I'm not a mess. I'm unexpressed.

9/30/20242 min read

Sometimes I feel like a “hot mess.” It feels like I’m exploding all over, my emotions over run me and there out to be a very large caution sign in front of me with the words, “Not fit for human consumption.” It’s like I’m exploding all over the place. I feel uncontained.

But what if this feeling wasn’t a mess? What would it be then?

Unexpressed.

See, when we have something to express and it gets bottled in, it can’t help but come out in other ways. Whether that’s anger, joy, grief, frustration, or hot desire, if it’s bubbling under the surface rather than fully felt and expressed, it’s going to cause some perceived messiness.

And let it be messy!

When I first began my journey of expression, all I felt was deep shame and falling apart. I couldn’t even tell you that I needed to express. I just did in short burts of “messiness.” These expressions would look like manic episodes of creativity, rants to the wrong people, and sometimes just huddling up all by myself because I felt too much shame to share what was happening inside of me.

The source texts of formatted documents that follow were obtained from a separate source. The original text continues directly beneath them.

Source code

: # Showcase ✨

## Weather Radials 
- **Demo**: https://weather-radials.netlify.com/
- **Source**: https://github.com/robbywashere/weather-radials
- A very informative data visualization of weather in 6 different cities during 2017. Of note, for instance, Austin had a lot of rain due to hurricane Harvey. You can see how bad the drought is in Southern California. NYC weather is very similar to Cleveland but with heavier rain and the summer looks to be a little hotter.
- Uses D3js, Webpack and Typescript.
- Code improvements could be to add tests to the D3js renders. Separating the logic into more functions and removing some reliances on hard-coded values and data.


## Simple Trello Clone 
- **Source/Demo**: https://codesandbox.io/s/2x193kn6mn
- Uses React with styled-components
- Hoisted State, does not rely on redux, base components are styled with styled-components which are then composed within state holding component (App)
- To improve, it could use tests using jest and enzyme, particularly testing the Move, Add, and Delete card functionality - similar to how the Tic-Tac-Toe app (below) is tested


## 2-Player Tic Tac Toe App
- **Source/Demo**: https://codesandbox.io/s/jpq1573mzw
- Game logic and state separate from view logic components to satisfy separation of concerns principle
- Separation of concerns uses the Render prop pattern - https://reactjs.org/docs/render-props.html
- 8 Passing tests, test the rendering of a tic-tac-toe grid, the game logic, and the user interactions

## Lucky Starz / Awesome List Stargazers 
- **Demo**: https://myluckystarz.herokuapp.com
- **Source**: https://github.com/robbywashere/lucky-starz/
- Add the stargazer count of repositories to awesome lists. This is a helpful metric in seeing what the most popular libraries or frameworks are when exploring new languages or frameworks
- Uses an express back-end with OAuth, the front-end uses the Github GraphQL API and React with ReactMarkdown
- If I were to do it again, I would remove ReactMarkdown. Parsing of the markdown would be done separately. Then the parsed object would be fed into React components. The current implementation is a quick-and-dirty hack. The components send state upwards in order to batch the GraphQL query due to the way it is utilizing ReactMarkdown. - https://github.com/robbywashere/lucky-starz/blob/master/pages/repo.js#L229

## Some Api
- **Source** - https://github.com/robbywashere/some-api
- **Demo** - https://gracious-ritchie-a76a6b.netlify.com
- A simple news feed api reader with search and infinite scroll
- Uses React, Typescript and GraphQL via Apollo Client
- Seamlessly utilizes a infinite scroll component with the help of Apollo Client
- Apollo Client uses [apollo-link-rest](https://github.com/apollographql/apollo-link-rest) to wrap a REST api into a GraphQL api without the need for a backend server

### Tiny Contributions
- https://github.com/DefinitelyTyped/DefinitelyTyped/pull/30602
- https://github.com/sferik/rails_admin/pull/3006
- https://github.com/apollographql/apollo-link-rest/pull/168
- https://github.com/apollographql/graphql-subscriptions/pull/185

At the begining of this journey I simply wanted to make an ugly sound. I sought out a safe place to do so because, as my voice teacher put it, “In opera, we don’t make ugly sounds,” and this wasn’t an expansion, but a shutting down. You must only make certain sounds and they must be pretty.

In this safe place, I asked for exactly that, for it to be okay to make an ugly sound. I did. I made every sound I could make at that time. I was supported by those watching without judgment. At the end of my messy, ugly expression a woman said to me, “Darling, I know you think many of those sounds were ugly, but I’m here to tell you: you can’t make an ugly sound.”

Freedom! Those words stayed with me, and didn’t fully sink in until much later. From that place, though, I felt permission to speak my truth even it it wasn’t perceived as “kind.” But what’s kind about holding that all in?

When I began to express, it was messy. Gloriously so! I burned a lot of bridges. I said things that weren’t nice. Ultimately, those who were right for me are still around. They couldn’t help but be because I was in my truth. I spoke my words from alignment with who I am. Ultimately, my unexpressed anger, frustration, annoyance was kind and loving because I felt that truly I was kind an loving. I couldn’t make an ugly sound.

Sometimes that’s all we can do to let out expression out again. Blow up! Explode! Run naked in the fields! Do what your body wants to do.

Then speak. Sing. Let it all out. Be joyful! Be angry! Be juicy! Be the fullest expression of you.